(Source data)
★ ★ ★ ★ ★ ★ ★

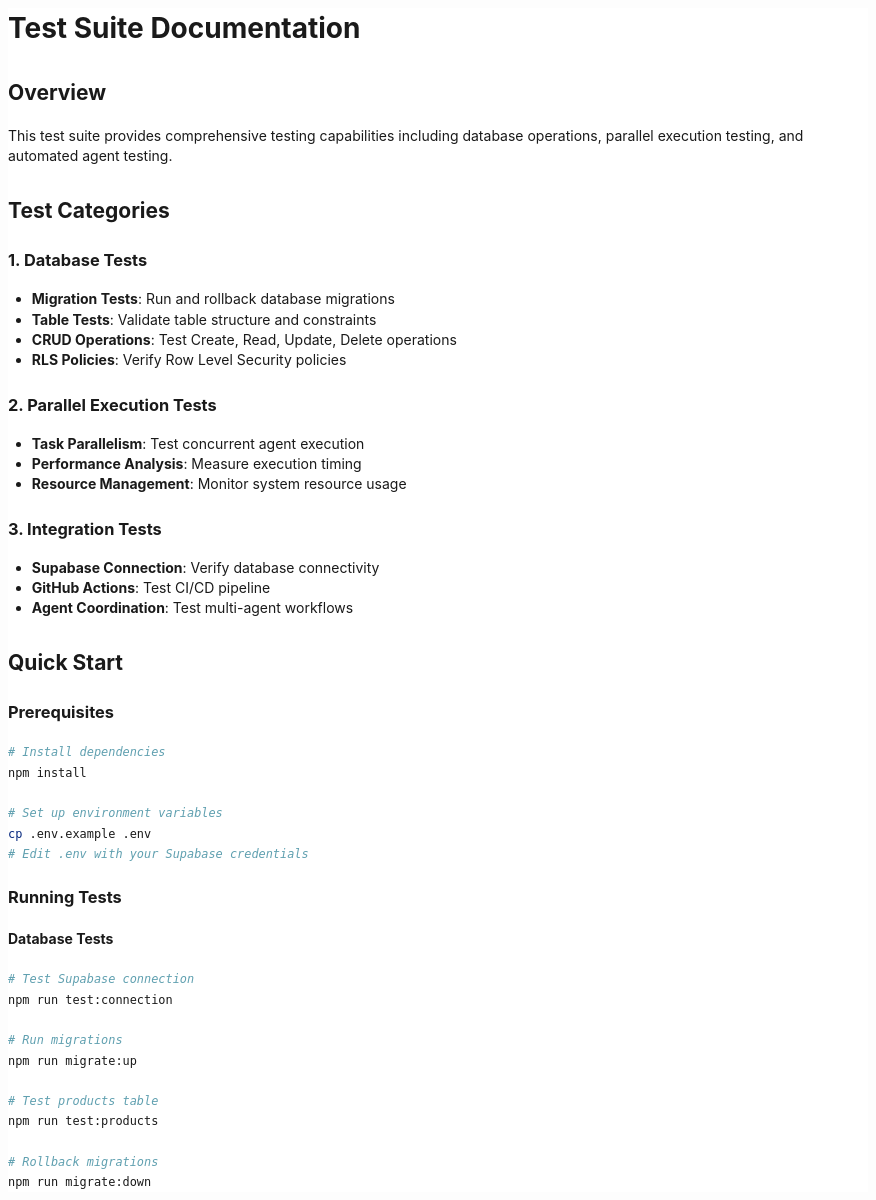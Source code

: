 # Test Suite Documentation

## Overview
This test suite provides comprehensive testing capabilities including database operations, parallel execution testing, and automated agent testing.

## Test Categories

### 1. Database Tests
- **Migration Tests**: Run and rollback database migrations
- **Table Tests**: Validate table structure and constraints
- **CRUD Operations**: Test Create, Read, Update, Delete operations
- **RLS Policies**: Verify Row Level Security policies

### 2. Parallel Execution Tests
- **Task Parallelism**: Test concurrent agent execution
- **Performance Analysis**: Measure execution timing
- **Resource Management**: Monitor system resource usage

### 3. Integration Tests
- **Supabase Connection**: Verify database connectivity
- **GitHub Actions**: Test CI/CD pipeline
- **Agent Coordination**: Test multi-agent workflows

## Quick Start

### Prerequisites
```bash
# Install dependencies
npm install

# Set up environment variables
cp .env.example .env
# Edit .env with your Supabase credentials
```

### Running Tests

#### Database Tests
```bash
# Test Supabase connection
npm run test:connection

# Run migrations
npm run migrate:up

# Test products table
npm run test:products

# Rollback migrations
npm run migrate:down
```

★ ★ ★ ★ ★ ★ ★

*Task to complete*: Write down exactly the line with "## Test Categories", then each line after it through the end of the data.

*Task response*:
## Test Categories

### 1. Database Tests
- **Migration Tests**: Run and rollback database migrations
- **Table Tests**: Validate table structure and constraints
- **CRUD Operations**: Test Create, Read, Update, Delete operations
- **RLS Policies**: Verify Row Level Security policies

### 2. Parallel Execution Tests
- **Task Parallelism**: Test concurrent agent execution
- **Performance Analysis**: Measure execution timing
- **Resource Management**: Monitor system resource usage

### 3. Integration Tests
- **Supabase Connection**: Verify database connectivity
- **GitHub Actions**: Test CI/CD pipeline
- **Agent Coordination**: Test multi-agent workflows

## Quick Start

### Prerequisites
```bash
# Install dependencies
npm install

# Set up environment variables
cp .env.example .env
# Edit .env with your Supabase credentials
```

### Running Tests

#### Database Tests
```bash
# Test Supabase connection
npm run test:connection

# Run migrations
npm run migrate:up

# Test products table
npm run test:products

# Rollback migrations
npm run migrate:down
```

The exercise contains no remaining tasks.